(Rendered images with source text)
☆ ☆ ☆
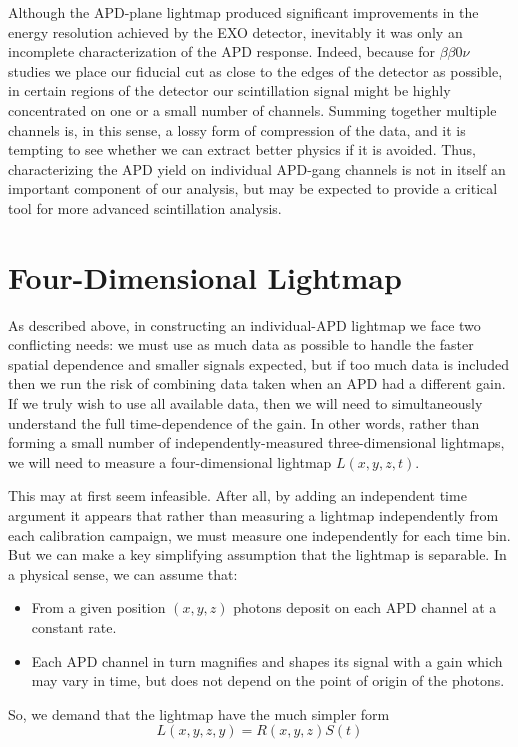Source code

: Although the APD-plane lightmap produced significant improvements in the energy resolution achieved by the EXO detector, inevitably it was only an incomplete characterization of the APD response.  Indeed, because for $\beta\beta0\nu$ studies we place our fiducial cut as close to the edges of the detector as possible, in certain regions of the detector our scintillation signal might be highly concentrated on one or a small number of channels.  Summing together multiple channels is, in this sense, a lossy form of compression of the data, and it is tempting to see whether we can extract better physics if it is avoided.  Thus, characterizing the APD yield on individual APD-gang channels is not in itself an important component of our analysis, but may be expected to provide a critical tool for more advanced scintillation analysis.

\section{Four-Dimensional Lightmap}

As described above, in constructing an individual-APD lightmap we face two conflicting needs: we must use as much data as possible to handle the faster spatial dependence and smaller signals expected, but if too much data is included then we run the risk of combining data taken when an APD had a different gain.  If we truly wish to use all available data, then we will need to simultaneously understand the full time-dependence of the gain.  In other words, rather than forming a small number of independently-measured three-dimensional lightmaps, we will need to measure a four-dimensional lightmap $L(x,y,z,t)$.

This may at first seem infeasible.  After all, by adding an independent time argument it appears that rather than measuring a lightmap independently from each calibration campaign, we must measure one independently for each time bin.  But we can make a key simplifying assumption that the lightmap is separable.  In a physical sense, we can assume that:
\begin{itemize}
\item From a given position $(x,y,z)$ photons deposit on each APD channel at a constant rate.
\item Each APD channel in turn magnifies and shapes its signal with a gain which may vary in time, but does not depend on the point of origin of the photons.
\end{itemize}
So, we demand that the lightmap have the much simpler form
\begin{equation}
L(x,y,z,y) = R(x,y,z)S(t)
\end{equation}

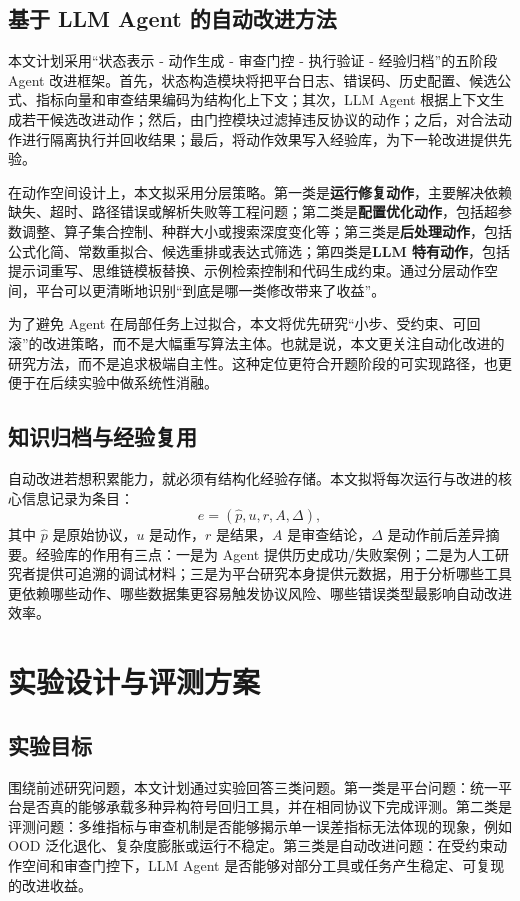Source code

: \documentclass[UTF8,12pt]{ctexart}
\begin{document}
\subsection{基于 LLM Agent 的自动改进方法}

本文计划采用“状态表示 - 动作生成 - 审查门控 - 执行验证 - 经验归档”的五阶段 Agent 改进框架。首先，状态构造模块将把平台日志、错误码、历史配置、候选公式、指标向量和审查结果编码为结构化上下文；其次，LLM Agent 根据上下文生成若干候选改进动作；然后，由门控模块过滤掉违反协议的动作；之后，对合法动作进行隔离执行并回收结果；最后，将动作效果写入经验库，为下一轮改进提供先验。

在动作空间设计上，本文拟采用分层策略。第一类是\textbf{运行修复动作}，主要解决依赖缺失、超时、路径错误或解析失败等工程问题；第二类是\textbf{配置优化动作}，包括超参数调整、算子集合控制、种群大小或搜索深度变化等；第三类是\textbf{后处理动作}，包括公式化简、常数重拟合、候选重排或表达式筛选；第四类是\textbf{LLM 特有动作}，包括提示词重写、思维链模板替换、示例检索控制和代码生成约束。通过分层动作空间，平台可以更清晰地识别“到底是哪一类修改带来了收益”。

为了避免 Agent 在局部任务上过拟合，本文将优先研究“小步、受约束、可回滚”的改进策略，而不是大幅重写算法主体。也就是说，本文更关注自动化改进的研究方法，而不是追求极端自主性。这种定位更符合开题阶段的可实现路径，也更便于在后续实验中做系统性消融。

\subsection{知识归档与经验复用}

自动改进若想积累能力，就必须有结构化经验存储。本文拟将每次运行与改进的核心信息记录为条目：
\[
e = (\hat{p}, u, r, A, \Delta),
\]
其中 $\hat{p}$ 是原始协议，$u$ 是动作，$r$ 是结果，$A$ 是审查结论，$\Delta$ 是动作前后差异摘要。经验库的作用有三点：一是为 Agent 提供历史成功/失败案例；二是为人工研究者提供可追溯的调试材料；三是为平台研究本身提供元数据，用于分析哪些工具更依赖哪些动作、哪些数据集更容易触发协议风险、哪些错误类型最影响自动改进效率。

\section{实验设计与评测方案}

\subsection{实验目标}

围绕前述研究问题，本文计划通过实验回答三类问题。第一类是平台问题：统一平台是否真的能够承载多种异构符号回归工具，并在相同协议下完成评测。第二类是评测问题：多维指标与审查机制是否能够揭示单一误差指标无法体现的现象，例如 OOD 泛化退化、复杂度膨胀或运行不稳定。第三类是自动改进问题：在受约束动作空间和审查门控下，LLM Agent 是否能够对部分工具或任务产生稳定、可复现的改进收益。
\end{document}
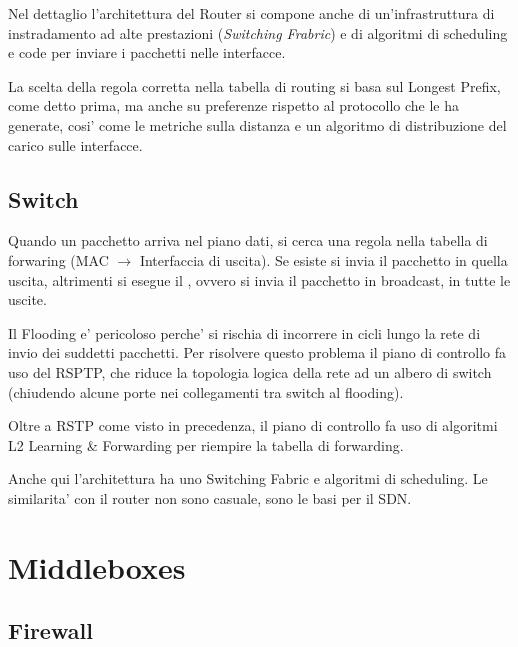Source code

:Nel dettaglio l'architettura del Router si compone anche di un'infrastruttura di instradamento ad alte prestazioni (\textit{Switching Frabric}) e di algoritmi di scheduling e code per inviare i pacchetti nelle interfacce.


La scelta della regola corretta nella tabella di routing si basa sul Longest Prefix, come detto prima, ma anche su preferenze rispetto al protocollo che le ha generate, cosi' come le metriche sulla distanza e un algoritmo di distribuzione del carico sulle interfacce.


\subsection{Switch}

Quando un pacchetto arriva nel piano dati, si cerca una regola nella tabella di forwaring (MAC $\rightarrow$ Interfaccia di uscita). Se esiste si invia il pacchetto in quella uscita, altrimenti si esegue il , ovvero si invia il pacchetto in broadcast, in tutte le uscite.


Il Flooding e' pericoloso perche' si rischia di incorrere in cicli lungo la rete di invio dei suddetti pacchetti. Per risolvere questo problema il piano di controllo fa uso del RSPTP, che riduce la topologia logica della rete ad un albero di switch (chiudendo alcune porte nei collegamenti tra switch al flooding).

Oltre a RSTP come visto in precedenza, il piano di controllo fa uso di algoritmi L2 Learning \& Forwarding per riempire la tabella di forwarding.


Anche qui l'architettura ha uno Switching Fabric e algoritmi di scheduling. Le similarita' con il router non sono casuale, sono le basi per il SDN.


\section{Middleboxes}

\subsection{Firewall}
☆ ☆ ☆
- _Aim of the task_
What you return must match the lines above from the one with "a constant rate." through the one with "动作生成 - 审查门控" exactly, with both ends included and the pictures excluded.

- _Response box_
\item From a given position $(x,y,z)$ photons deposit on each APD channel at a constant rate.
\item Each APD channel in turn magnifies and shapes its signal with a gain which may vary in time, but does not depend on the point of origin of the photons.
\end{itemize}
So, we demand that the lightmap have the much simpler form
\begin{equation}
L(x,y,z,y) = R(x,y,z)S(t)
\end{equation}

Source code

: \documentclass[UTF8,12pt]{ctexart}
\begin{document}
\subsection{基于 LLM Agent 的自动改进方法}

本文计划采用“状态表示 - 动作生成 - 审查门控 - 执行验证 - 经验归档”的五阶段 Agent 改进框架。首先，状态构造模块将把平台日志、错误码、历史配置、候选公式、指标向量和审查结果编码为结构化上下文；其次，LLM Agent 根据上下文生成若干候选改进动作；然后，由门控模块过滤掉违反协议的动作；之后，对合法动作进行隔离执行并回收结果；最后，将动作效果写入经验库，为下一轮改进提供先验。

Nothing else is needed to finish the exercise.